Top of RECORDS FOR THE TASK

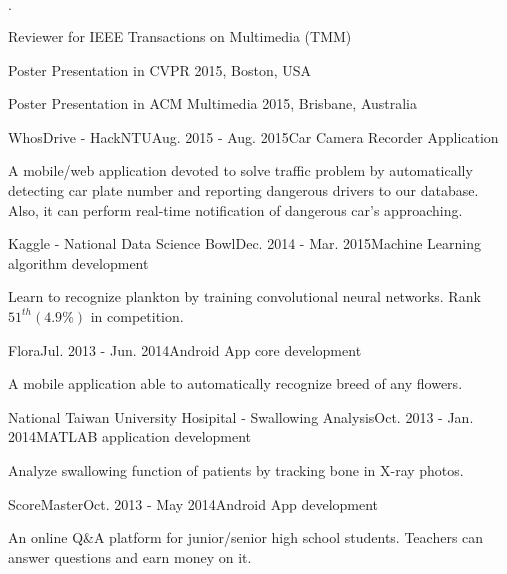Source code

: \documentclass{joel_cv}
\begin{document}

%
%

\begin{sectionItemize}{$\cdot$}
	\item Reviewer for IEEE Transactions on Multimedia (TMM)
	\item Poster Presentation in CVPR 2015, Boston, USA
	\item Poster Presentation in ACM Multimedia 2015, Brisbane, Australia
\end{sectionItemize}

%
%


\begin{sectionContentNormal}{WhosDrive - HackNTU}{Aug. 2015 - Aug. 2015}{Car Camera Recorder Application}
	\item A mobile/web application devoted to solve traffic problem by automatically detecting car plate number and reporting dangerous drivers to our database. Also, it can perform real-time notification of dangerous car's approaching.
\end{sectionContentNormal}

\begin{sectionContentNormal}{Kaggle - National Data Science Bowl}{Dec. 2014 - Mar. 2015}{Machine Learning algorithm development}
	\item Learn to recognize plankton by training convolutional neural networks. Rank $51^{th} (4.9\%)$ in competition.
\end{sectionContentNormal}

\begin{sectionContentNormal}{Flora}{Jul. 2013 - Jun. 2014}{Android App core development}
	\item A mobile application able to automatically recognize breed of any flowers.
\end{sectionContentNormal}

\begin{sectionContentNormal}{National Taiwan University Hosipital - Swallowing Analysis}{Oct. 2013 - Jan. 2014}{MATLAB application development}
	\item Analyze swallowing function of patients by tracking bone in X-ray photos.
\end{sectionContentNormal}

\begin{sectionContentNormal}{ScoreMaster}{Oct. 2013 - May 2014}{Android App development}
	\item An online Q\&A platform for junior/senior high school students. Teachers can answer questions and earn money on it.
\end{sectionContentNormal}
\end{document}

Bottom of RECORDS FOR THE TASK

TRY IT: Wherever a line above contains the string "Multimedia", copy that line.

EXERCISE SOLUTION:
	\item Reviewer for IEEE Transactions on Multimedia (TMM)
	\item Poster Presentation in ACM Multimedia 2015, Brisbane, Australia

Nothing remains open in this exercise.